In April before tackling the introduction (he had already written several drafts over the last year), he and Charlotte were preparing new appendices, making corrections, choosing paper, etc. for the printer. And Alfred was putting the finishing touches on a piece he had written the year before, his 'Credo', "What I Believe," which he had written for an Indian anthology, and which he planned to use as Appendix VI in the new edition.

How did Korzybski work? Through reading and research—including self-observation, he had developed an understanding of the role of unconscious processes in creation and discovery, which he consciously applied to his own creative work. His process of writing usually involved a lot of preliminary out-loud formulating, spitting things out in writing, and multiple rounds of editing, re-writing and that ‘g-d de-lousing’ (close proof-reading to correct spelling, grammar, typos, etc.). During any part of this process—even after mostly completing a piece of work—he might return to talking out various issues in order to refine what he wanted to say. And he preferred to have someone to talk things out to. During the writing of Manhood of Humanity and Science and Sanity, his wife Mira had fulfilled that role, which had long since descended onto Charlotte—Korzybski’s amanuensis. His formulating might lead into areas that would never reached print; although some interesting digressions could also lead to new and important insights to bring out. As she took dictation, part of Charlotte’s job involved helping Alfred to corral his ‘thoughts’ with queries, questions, and doubts.
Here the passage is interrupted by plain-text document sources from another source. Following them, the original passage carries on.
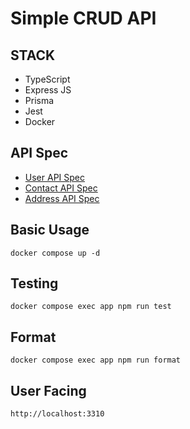 # Simple CRUD API

## STACK

- TypeScript
- Express JS
- Prisma
- Jest
- Docker

## API Spec

- [User API Spec](./docs/user.spec.md)
- [Contact API Spec](./docs/contact.spec.md)
- [Address API Spec](./docs/address.spec.md)

## Basic Usage

```
docker compose up -d
```

## Testing

```
docker compose exec app npm run test
```

## Format

```
docker compose exec app npm run format
```

## User Facing

```
http://localhost:3310
```
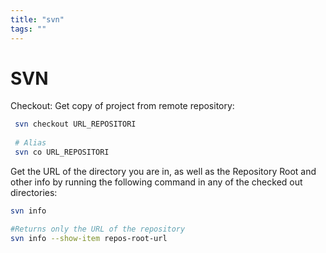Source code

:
 ```yaml
---
title: "svn"
tags: ""
---
```


# SVN

Checkout: Get copy of project from remote repository: 

```bash
 svn checkout URL_REPOSITORI
 
 # Alias
 svn co URL_REPOSITORI
```

Get the URL of the directory you are in, as well as the Repository Root and other info by running the following command in any of the checked out directories:

 ```bash
 svn info
 
 #Returns only the URL of the repository
 svn info --show-item repos-root-url
 ```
Whether they reached print or not, her notes from these sessions—which Charlotte would sometimes type up from the penciled, partly-shorthand dictations she had taken—reveal some interesting formulational byways. On April 17, while they were finishing up work on the ‘Credo’, Alfred talked about matters of religion and cosmology. Charlotte took notes. His 'thoughts' although in need of further development, remain suggestive. :
AK: 4/17/49 re. Credo
Re.: We being the ‘builders of our own destinies’.

Suppose we do discover some day an ‘almighty’. Still it will remain our knowledge of it, never it. By understanding that ‘eventual’ ‘almighty’ we will be able to adjust ourselves to ‘him’ (we shouldn’t say ‘him’). We have to adjust ourselves to the conditions at hand.

The essence of our knowledge depends on self-reflexiveness. Cannot avoid it. The secret of humanity is connected with the nebula, cosmic dust, the character of which is not known.

We learn from astronomers that there are inter-stellar dark bodies. Assumption is they are ‘cosmic dust’. Personally I believe that as we are made of atoms, bombarded all the time by cosmic rays, and what not, the supreme mystery, beyond our understanding, is the structure of the atom. The whole trick about humanity and life is self-reflexive, is a higher order structure.

The secret of life and the universe and humanity is the secret of the atom. Humans are the end product of that extremely complex organization.

Why should there be spiral nebulae?

We record the end process of living because we feel it.

We have to forget anthropomorphisms. So far religions built in the image of man. We are a tiny bit of sensitive combination of atoms.

We are accustomed to the nearest milky way, which has a definite shape for millenniums. A spiral nebula is an incredible freak (of course it cannot be a freak). Far as we know, there are a great many universes, and the other universes have approximately the structure of our solar system.

A ‘supreme power’ is there – no two two’s about it. But we don’t know the character.

We can only discover the structure, never the it.

The statement: ‘Has the universe a purpose?’ is anthropomorphic. The only thing we can say is it ‘was, is, and will be’. We are still too anthropomorphic. To answer that this universe is finite or infinite – neither makes sense. I would say, ‘stop talking non-sense’.

For example, you will never discover in actuality 3.1415…….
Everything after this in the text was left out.